CGHE 2026 will celebrate the life and contributions of Professor Claire Callender, whose academic and policy interests helped prepare the ground for CGHE. Her groundbreaking work on student attitudes towards debt and its long-term consequences, along with her policy advocacy, are being taken forward by colleagues across CGHE’s international community.
A key focus for the conference is equity and sustainability. Across the world, governments are wrestling with how to fund the escalating costs of higher education. The global shift to knowledge-based economies, a focus on life-long learning, and the aspiration for universal tertiary education all put traditional models under strain. These new financial models have to balance a range of societal expectations: affordability, equitable access, high quality provision, flexibility and long-term sustainability.

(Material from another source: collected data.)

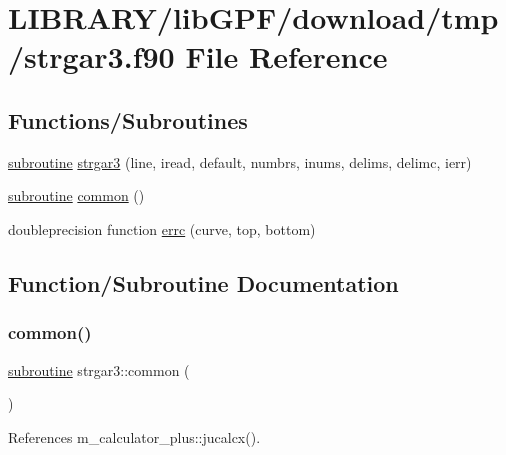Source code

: \hypertarget{strgar3_8f90}{}\section{L\+I\+B\+R\+A\+R\+Y/lib\+G\+P\+F/download/tmp/strgar3.f90 File Reference}
\label{strgar3_8f90}
\subsection*{Functions/\+Subroutines}
\begin{DoxyCompactItemize}
\item 
\hyperlink{M__stopwatch_83_8txt_acfbcff50169d691ff02d4a123ed70482}{subroutine} \hyperlink{strgar3_8f90_a0934cb639dc2db3450626e1515726e8c}{strgar3} (line, iread, default, numbrs, inums, delims, delimc, ierr)
\item 
\hyperlink{M__stopwatch_83_8txt_acfbcff50169d691ff02d4a123ed70482}{subroutine} \hyperlink{strgar3_8f90_a96cfa8fe4e730b87185eb5629575c039}{common} ()
\item 
doubleprecision function \hyperlink{strgar3_8f90_adec4c296d118e928067278d0eda4d60c}{errc} (curve, top, bottom)
\end{DoxyCompactItemize}


\subsection{Function/\+Subroutine Documentation}
\mbox{\label{strgar3_8f90_a96cfa8fe4e730b87185eb5629575c039}} 
\subsubsection{\texorpdfstring{common()}{common()}}
{\footnotesize\ttfamily \hyperlink{M__stopwatch_83_8txt_acfbcff50169d691ff02d4a123ed70482}{subroutine} strgar3\+::common (\begin{DoxyParamCaption}{ }\end{DoxyParamCaption})}



References m\+\_\+calculator\+\_\+plus\+::jucalcx().

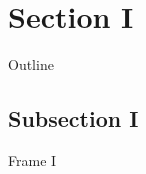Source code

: \documentclass{beamer}
\begin{document}
\section{Section I}
\begin{frame}{Outline}
\end{frame}
\subsection{Subsection I}
\begin{frame}{Frame I}
    
\end{frame}
\end{document}
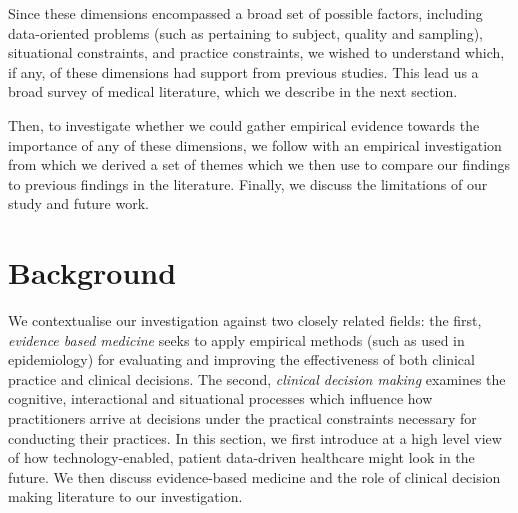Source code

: \documentclass{sigchi}
\begin{document}
Since these dimensions encompassed a broad set of possible factors, including data-oriented problems (such as pertaining to subject, quality and sampling), situational constraints, and practice constraints, we wished to understand which, if any, of these dimensions had support from previous studies.  This lead us a broad survey of medical literature, which we describe in the next section.  

Then, to investigate whether we could gather empirical evidence towards the importance of any of these dimensions, we follow with an empirical investigation from which we derived a set of themes which we then use to compare our findings to previous findings in the literature.  Finally, we discuss the limitations of our study and future work.






\section{Background} 

We contextualise our investigation against two closely related fields: the first, \emph{evidence based medicine} seeks to apply empirical methods (such as used in epidemiology) for evaluating and improving the effectiveness of both clinical practice and clinical decisions.  The second, \emph{clinical decision making} examines the cognitive, interactional and situational processes which influence how practitioners arrive at decisions under the practical constraints necessary for conducting their practices.  In this section, we first introduce at a high level view of how technology-enabled, patient data-driven healthcare might look in the future.  We then discuss evidence-based medicine and the role of clinical decision making literature to our investigation.
\end{document}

Some countries, such as England, Canada and Australia, have chosen a high-tuition/high-aid funding model, often predicated on income-contingent student loans. Others, including much of Europe, have opted for low-tuition models to prioritise affordability, though there is also a growing private sector. Emerging economies in Africa, Latin America and Asia see rapid higher education expansion and differentiation, with fierce competition for the free or low-fee elite public universities, alongside growing tuition-charging private HE provision. Chile, South Africa, and the Philippines have recently implemented income-targeted free-tuition policies, highlighting the failings of previous systems. There is much to learn from these different models and the shared challenge of protecting the public good dimensions of higher education amidst constrained state finances.